**GOAL OF THE EXERCISE**
Give back the records in their entirety, exactly.

[Saved entries]
━━━━━━━━

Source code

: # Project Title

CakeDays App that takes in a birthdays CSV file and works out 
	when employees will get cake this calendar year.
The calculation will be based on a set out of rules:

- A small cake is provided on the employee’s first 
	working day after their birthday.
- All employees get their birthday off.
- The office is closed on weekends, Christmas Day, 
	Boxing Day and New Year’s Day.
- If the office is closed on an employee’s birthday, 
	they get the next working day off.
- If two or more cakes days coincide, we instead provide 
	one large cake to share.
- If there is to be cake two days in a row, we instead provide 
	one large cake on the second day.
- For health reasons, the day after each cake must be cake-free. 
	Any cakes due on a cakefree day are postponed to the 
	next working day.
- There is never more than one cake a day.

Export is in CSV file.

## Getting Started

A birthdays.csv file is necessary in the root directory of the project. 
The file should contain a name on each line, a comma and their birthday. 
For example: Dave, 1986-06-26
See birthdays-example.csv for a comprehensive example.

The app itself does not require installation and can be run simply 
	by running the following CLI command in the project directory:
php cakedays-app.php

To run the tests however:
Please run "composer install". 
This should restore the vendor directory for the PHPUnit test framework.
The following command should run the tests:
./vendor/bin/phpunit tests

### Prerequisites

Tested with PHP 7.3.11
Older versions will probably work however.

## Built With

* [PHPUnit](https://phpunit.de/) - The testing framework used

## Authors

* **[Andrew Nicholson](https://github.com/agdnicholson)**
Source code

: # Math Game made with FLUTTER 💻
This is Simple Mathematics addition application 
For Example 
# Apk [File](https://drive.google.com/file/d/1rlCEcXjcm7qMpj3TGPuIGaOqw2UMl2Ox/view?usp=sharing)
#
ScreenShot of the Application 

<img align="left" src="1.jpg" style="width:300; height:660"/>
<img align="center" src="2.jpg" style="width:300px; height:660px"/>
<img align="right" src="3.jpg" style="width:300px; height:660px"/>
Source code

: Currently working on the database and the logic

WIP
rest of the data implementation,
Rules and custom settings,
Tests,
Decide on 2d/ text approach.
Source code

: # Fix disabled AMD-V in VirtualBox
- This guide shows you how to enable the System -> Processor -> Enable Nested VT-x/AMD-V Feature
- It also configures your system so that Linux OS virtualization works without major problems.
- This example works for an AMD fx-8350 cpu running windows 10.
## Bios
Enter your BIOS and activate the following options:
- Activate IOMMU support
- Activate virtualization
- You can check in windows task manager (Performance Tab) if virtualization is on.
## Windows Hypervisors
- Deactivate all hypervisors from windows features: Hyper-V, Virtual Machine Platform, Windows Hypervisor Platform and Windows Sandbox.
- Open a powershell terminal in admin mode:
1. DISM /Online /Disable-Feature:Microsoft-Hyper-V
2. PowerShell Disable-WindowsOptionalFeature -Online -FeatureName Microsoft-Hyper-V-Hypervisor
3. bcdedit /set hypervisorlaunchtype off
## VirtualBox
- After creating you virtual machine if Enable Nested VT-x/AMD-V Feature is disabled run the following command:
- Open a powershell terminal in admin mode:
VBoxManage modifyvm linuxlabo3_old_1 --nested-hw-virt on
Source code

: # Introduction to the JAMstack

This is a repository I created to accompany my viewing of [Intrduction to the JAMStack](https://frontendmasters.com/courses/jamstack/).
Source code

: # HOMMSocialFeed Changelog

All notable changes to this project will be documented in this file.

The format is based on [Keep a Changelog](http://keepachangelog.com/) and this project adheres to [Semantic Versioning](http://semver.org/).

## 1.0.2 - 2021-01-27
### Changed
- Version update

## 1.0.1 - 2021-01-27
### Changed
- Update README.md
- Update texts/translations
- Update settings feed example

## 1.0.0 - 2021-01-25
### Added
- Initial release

━━━━━━━━

**EXERCISE OUTPUT**
Source code

: # Project Title

CakeDays App that takes in a birthdays CSV file and works out 
	when employees will get cake this calendar year.
The calculation will be based on a set out of rules:

- A small cake is provided on the employee’s first 
	working day after their birthday.
- All employees get their birthday off.
- The office is closed on weekends, Christmas Day, 
	Boxing Day and New Year’s Day.
- If the office is closed on an employee’s birthday, 
	they get the next working day off.
- If two or more cakes days coincide, we instead provide 
	one large cake to share.
- If there is to be cake two days in a row, we instead provide 
	one large cake on the second day.
- For health reasons, the day after each cake must be cake-free. 
	Any cakes due on a cakefree day are postponed to the 
	next working day.
- There is never more than one cake a day.

Export is in CSV file.

## Getting Started

A birthdays.csv file is necessary in the root directory of the project. 
The file should contain a name on each line, a comma and their birthday. 
For example: Dave, 1986-06-26
See birthdays-example.csv for a comprehensive example.

The app itself does not require installation and can be run simply 
	by running the following CLI command in the project directory:
php cakedays-app.php

To run the tests however:
Please run "composer install". 
This should restore the vendor directory for the PHPUnit test framework.
The following command should run the tests:
./vendor/bin/phpunit tests

### Prerequisites

Tested with PHP 7.3.11
Older versions will probably work however.

## Built With

* [PHPUnit](https://phpunit.de/) - The testing framework used

## Authors

* **[Andrew Nicholson](https://github.com/agdnicholson)**
Source code

: # Math Game made with FLUTTER 💻
This is Simple Mathematics addition application 
For Example 
# Apk [File](https://drive.google.com/file/d/1rlCEcXjcm7qMpj3TGPuIGaOqw2UMl2Ox/view?usp=sharing)
#
ScreenShot of the Application 

<img align="left" src="1.jpg" style="width:300; height:660"/>
<img align="center" src="2.jpg" style="width:300px; height:660px"/>
<img align="right" src="3.jpg" style="width:300px; height:660px"/>
Source code

: Currently working on the database and the logic

WIP
rest of the data implementation,
Rules and custom settings,
Tests,
Decide on 2d/ text approach.
Source code

: # Fix disabled AMD-V in VirtualBox
- This guide shows you how to enable the System -> Processor -> Enable Nested VT-x/AMD-V Feature
- It also configures your system so that Linux OS virtualization works without major problems.
- This example works for an AMD fx-8350 cpu running windows 10.
## Bios
Enter your BIOS and activate the following options:
- Activate IOMMU support
- Activate virtualization
- You can check in windows task manager (Performance Tab) if virtualization is on.
## Windows Hypervisors
- Deactivate all hypervisors from windows features: Hyper-V, Virtual Machine Platform, Windows Hypervisor Platform and Windows Sandbox.
- Open a powershell terminal in admin mode:
1. DISM /Online /Disable-Feature:Microsoft-Hyper-V
2. PowerShell Disable-WindowsOptionalFeature -Online -FeatureName Microsoft-Hyper-V-Hypervisor
3. bcdedit /set hypervisorlaunchtype off
## VirtualBox
- After creating you virtual machine if Enable Nested VT-x/AMD-V Feature is disabled run the following command:
- Open a powershell terminal in admin mode:
VBoxManage modifyvm linuxlabo3_old_1 --nested-hw-virt on
Source code

: # Introduction to the JAMstack

This is a repository I created to accompany my viewing of [Intrduction to the JAMStack](https://frontendmasters.com/courses/jamstack/).
Source code

: # HOMMSocialFeed Changelog

All notable changes to this project will be documented in this file.

The format is based on [Keep a Changelog](http://keepachangelog.com/) and this project adheres to [Semantic Versioning](http://semver.org/).

## 1.0.2 - 2021-01-27
### Changed
- Version update

## 1.0.1 - 2021-01-27
### Changed
- Update README.md
- Update texts/translations
- Update settings feed example

## 1.0.0 - 2021-01-25
### Added
- Initial release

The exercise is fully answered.